Dans la miniature de 1527 qu'il examine le spécialiste identifie un arbre automnal qui indique l'approche de la perfection. Le cerisier en fleur, c'est la beauté de la princesse. Une illustration ouzbèke sunnite de 1553 qui coûtait une fortune (peinte avec de la poudre de pierre précieuse) montre la pâmoison mystique du cheikh et la niche de lumière dans laquelle la princesse apparaît comme dans la maison de prière. Dans une version peinte à Ispahan dans les années 1600 (art sacré offert à la mosquée d'Ardabil), la princesse est vêtue de rouge (celle pour laquelle le coeur doit saigner, l'homme doit s'humilier comme Lancelot et St François d'Assise).
A la fin la princesse meurt sur les genoux de son amant, et lui, redevient musulman et rentre à la Mecque ayant enfin compris le mystère divin.
Je précise que cette conférence ne m'intéresse pas au titre de la "culture générale" ou de l'anthropologie, de l'esthétique, pour admirer la "beauté d'une civilisation", mais du point de vue de ma recherche spirituelle, c'est-à-dire de tout ce qui engage la transformation de l'âme, son élévation, et le salut de l'humanité.

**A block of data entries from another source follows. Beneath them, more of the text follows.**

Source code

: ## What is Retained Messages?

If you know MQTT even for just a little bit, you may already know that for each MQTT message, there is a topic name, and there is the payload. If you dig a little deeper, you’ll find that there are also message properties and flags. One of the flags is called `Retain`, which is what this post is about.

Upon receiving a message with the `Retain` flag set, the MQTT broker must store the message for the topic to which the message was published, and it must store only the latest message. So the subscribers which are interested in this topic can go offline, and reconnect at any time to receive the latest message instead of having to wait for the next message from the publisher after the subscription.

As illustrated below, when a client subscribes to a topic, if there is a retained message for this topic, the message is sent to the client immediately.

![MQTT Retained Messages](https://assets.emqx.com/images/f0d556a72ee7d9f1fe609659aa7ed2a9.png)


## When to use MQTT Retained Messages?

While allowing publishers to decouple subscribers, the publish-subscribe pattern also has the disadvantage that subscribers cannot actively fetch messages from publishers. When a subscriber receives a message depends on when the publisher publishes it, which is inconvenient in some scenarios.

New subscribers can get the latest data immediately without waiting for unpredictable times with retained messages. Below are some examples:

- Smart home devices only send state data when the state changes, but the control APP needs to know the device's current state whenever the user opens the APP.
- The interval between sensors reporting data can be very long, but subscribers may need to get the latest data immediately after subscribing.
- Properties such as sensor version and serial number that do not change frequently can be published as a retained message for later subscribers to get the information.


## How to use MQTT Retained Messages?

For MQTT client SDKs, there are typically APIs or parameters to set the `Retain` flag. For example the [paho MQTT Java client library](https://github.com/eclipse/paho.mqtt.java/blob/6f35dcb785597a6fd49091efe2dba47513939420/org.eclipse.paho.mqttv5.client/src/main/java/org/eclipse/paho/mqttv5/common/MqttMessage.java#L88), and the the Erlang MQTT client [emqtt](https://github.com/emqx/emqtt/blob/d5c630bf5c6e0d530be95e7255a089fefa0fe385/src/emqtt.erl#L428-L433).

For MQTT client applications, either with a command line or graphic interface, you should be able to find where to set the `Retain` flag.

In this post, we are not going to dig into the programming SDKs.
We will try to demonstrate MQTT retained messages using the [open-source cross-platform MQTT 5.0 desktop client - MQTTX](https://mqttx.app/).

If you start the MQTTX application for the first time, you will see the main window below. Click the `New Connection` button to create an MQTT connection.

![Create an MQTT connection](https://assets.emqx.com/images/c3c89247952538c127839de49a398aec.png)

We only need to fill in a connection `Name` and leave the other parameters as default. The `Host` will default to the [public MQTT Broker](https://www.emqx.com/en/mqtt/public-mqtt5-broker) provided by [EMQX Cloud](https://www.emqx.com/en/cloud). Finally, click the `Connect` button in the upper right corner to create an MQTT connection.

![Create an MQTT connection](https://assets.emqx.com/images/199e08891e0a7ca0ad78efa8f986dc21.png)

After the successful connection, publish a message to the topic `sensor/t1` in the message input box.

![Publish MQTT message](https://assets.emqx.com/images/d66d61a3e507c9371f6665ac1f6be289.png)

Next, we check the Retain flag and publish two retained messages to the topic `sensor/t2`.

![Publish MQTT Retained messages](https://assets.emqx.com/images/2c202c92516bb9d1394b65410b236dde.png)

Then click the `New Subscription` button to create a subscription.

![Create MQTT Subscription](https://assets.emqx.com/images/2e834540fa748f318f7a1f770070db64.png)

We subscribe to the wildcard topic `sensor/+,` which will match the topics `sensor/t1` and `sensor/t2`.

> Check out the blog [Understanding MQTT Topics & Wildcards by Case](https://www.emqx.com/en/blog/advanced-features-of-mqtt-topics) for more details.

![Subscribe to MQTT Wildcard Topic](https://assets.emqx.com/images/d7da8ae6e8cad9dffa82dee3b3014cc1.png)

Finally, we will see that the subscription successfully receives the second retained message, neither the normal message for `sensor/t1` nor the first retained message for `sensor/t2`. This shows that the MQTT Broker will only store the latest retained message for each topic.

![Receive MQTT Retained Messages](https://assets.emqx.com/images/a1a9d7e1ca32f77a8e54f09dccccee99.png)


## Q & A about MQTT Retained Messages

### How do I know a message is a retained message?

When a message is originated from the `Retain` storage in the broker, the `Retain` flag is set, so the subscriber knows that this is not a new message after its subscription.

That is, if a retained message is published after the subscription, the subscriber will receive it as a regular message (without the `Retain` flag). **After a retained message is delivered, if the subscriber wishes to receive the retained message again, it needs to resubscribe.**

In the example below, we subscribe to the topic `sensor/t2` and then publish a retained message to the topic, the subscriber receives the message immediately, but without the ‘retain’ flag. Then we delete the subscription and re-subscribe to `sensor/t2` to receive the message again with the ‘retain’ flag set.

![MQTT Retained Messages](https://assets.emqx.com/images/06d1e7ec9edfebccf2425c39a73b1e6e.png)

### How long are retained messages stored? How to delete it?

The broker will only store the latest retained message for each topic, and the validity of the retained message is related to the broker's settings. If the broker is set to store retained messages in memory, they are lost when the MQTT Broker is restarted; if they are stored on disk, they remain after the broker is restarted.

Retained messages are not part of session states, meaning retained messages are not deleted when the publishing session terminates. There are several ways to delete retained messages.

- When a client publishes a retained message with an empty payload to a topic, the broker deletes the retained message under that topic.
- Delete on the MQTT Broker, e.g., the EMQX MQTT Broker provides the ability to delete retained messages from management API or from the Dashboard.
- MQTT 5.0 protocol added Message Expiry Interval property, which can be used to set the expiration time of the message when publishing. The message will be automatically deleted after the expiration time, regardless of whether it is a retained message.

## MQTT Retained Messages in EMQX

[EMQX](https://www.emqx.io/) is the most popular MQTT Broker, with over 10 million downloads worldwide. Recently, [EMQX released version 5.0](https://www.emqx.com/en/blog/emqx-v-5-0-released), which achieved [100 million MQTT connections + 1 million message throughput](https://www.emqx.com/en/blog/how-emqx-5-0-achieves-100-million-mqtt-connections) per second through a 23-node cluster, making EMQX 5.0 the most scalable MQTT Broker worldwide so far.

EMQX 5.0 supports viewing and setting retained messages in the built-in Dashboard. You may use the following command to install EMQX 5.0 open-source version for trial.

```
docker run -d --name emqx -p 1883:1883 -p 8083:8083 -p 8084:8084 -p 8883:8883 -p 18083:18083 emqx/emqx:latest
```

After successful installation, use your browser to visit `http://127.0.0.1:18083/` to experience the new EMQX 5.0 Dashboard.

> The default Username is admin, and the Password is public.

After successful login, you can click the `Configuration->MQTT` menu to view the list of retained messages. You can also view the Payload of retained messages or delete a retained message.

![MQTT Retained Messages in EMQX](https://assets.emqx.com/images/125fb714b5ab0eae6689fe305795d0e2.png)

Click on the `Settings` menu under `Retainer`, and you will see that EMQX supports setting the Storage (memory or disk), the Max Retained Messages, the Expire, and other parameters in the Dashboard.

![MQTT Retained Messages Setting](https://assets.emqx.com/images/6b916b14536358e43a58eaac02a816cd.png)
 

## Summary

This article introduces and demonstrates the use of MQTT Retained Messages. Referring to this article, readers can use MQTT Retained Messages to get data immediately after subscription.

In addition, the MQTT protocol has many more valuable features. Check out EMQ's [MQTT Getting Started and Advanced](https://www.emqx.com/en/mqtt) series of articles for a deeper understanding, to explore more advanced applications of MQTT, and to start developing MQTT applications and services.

Barry dans sa conférence (qui fait très vaguement écho à mes souvenirs de jeunesse du fameux livre de Denis de Rougemont) explique non seulement que la spiritualité soufie autour de l'amour-passion a enfanté aussi bien les cours d'amour des chevalier courtois chrétiens que Dante, Pétrarque, et Saint François d'Assise, mais surtout que cette approche de l'amour de la femme par l'homme (et de l'homme par la femme) est réellement perçue comme une voie de sanctification très élevée. C'est le chemin par lequel le cheikh du conte va comprendre la dimension immanente de Dieu qui apparaît dans le visage de la princesse chrétienne, qui lui est donnée par ce visage.
On se souvient que Simone Weil disait qu'en spiritualité il faut tenir ensemble immanence et transcendance. Dans mon livre sur Lacordaire j'avais rappelé l'effort du XIXe siècle pour repenser un accès à Dieu à travers l'amour de la femme par Marie-Madeleine. Je ne suis pas du tout sûr que cette voie puisse être licite, parce qu'elle est une voie de l'anéantissement de l'individu dans le Tout propre au soufisme (on retrouve l'antéprédication du mana que j'évoquais récemment) qui n'est pas orthodoxe sous les cieux chrétiens (du moins est-ce ainsi que je comprends les choses, sous réserve de nuances que je suis prêt à entendre si quelqu'un m'en propose). En même temps, à défaut d'anéantissement, on ne peut pas nier que dans le christianisme il faut du dépouillement, et il faut peut-être réellement interroger le dépouillement qui se vit dans la passion avant de la révoquer comme forme d'idolâtrie et de perversion morbide et fétichiste.